In 1924, a three-story education building with an auditorium was added to the campus. By 1927, the congregation had grown to become the fifth largest Congregational church in the United States with 1,700 members.

The church sustained extensive damage in the 1933 Long Beach earthquake and was closed for several months while repairs were made. Rev. Henry Kendall Booth was the pastor at the church from 1909 until his death in 1942.
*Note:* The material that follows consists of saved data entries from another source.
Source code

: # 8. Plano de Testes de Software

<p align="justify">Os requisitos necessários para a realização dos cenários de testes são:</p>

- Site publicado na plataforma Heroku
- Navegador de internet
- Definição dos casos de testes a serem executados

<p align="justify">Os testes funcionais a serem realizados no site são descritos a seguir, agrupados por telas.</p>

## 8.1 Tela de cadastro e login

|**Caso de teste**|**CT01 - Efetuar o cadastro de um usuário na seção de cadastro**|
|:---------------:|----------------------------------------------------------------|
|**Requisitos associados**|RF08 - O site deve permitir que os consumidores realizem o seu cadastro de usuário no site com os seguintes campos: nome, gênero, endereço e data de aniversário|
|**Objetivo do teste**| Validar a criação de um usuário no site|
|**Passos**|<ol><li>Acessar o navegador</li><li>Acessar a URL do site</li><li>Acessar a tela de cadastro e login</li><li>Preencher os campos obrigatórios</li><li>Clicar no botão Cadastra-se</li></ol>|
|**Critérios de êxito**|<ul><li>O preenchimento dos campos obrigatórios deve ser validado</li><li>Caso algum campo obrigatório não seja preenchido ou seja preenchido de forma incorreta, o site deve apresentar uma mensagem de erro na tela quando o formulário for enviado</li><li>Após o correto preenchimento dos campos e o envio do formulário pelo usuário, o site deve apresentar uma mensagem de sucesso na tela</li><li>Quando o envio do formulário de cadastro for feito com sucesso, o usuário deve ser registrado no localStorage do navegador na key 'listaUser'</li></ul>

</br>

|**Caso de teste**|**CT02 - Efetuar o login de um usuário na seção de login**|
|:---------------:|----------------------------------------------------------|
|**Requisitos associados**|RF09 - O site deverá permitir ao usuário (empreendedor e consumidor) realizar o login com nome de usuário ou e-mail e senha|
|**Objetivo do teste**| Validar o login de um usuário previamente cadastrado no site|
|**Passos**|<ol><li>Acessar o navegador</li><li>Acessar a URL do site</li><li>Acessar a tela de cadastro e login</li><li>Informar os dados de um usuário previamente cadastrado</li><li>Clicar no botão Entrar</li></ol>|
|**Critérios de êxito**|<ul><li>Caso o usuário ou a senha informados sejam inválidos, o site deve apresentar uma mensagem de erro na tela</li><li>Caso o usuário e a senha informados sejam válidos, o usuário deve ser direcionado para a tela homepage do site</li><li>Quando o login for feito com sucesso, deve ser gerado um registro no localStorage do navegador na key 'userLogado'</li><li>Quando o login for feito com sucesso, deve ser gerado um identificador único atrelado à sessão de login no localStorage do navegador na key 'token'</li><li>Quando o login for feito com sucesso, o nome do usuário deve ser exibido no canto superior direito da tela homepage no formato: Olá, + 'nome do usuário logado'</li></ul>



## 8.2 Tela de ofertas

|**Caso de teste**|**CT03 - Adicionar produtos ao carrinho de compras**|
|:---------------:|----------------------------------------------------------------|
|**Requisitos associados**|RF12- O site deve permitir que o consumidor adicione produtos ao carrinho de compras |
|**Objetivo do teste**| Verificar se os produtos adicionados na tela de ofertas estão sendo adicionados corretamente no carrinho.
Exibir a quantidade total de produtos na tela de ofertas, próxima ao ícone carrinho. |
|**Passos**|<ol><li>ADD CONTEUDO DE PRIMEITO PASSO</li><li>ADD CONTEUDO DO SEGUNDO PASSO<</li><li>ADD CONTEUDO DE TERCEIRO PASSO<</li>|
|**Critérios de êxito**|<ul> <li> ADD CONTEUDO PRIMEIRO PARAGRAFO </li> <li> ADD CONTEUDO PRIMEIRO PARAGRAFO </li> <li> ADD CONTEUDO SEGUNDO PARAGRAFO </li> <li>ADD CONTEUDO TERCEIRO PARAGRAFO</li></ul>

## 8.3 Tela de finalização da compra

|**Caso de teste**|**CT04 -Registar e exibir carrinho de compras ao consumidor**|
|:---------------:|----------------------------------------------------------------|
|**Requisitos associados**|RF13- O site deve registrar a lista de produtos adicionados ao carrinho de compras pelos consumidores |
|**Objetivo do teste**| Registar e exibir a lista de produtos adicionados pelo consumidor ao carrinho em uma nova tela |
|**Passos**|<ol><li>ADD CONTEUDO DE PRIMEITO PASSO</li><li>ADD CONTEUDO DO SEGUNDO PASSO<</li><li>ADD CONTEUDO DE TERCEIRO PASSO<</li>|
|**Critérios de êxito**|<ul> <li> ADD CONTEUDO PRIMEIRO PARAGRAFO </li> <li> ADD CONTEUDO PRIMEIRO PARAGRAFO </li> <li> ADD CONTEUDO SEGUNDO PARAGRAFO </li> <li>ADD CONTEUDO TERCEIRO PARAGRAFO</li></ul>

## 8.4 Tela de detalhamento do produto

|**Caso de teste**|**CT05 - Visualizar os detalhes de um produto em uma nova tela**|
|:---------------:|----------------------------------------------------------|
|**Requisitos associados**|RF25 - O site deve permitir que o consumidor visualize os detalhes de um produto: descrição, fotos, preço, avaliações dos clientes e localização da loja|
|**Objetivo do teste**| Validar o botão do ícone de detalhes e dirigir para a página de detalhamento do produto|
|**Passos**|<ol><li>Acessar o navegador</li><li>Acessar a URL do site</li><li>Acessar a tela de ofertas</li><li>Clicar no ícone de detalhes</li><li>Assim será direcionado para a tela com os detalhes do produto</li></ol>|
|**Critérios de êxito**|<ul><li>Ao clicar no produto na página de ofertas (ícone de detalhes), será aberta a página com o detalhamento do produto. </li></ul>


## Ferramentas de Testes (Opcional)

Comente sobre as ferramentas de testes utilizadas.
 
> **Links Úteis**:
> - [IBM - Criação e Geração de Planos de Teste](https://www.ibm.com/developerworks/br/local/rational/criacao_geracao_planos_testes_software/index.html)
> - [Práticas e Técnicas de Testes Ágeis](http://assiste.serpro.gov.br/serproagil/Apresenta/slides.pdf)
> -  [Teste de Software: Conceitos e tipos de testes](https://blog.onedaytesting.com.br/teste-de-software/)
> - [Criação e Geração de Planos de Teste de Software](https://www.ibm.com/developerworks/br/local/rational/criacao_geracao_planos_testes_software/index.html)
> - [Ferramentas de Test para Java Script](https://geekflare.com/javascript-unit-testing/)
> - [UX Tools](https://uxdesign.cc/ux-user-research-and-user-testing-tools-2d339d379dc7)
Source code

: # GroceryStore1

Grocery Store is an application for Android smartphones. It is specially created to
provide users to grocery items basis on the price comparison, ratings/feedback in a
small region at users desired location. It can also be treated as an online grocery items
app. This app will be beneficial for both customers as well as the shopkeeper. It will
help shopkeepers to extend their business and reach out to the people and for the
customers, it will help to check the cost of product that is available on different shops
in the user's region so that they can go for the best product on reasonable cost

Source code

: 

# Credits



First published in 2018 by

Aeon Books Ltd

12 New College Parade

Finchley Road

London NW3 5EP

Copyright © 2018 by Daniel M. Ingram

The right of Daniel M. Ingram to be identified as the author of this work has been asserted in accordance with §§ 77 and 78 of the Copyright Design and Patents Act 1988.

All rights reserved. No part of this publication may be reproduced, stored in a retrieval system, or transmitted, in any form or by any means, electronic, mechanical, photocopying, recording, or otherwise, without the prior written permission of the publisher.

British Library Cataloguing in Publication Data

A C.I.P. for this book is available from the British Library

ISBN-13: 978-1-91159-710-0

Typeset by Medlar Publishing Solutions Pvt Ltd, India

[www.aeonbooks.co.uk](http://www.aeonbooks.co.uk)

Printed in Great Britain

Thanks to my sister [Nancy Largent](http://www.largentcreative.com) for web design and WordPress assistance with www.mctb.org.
The church appeared in the 2007 movie License to Wed.

==Social activism and theology==
The church practices a liberal theology and has a long history of social activism, including programs to assist the poor, homeless and disabled. In 1992, the church publicly declared that it welcomed gay, lesbian, bisexual and transgender persons into membership, employment and leadership. By 2005, 42% of the church members were from the gay, lesbian, bisexual and transgender community.

In 2007, the church gained media attention when the senior pastor, Jerald Stinson, vowed to defy an order that he block homeless people from sleeping on the steps and grounds of the church. At the time, Stinson said, "The city's threats are ludicrous. We're not going to do what they want us to do. Allowing these people to sleep on our property is, for us, a religious act."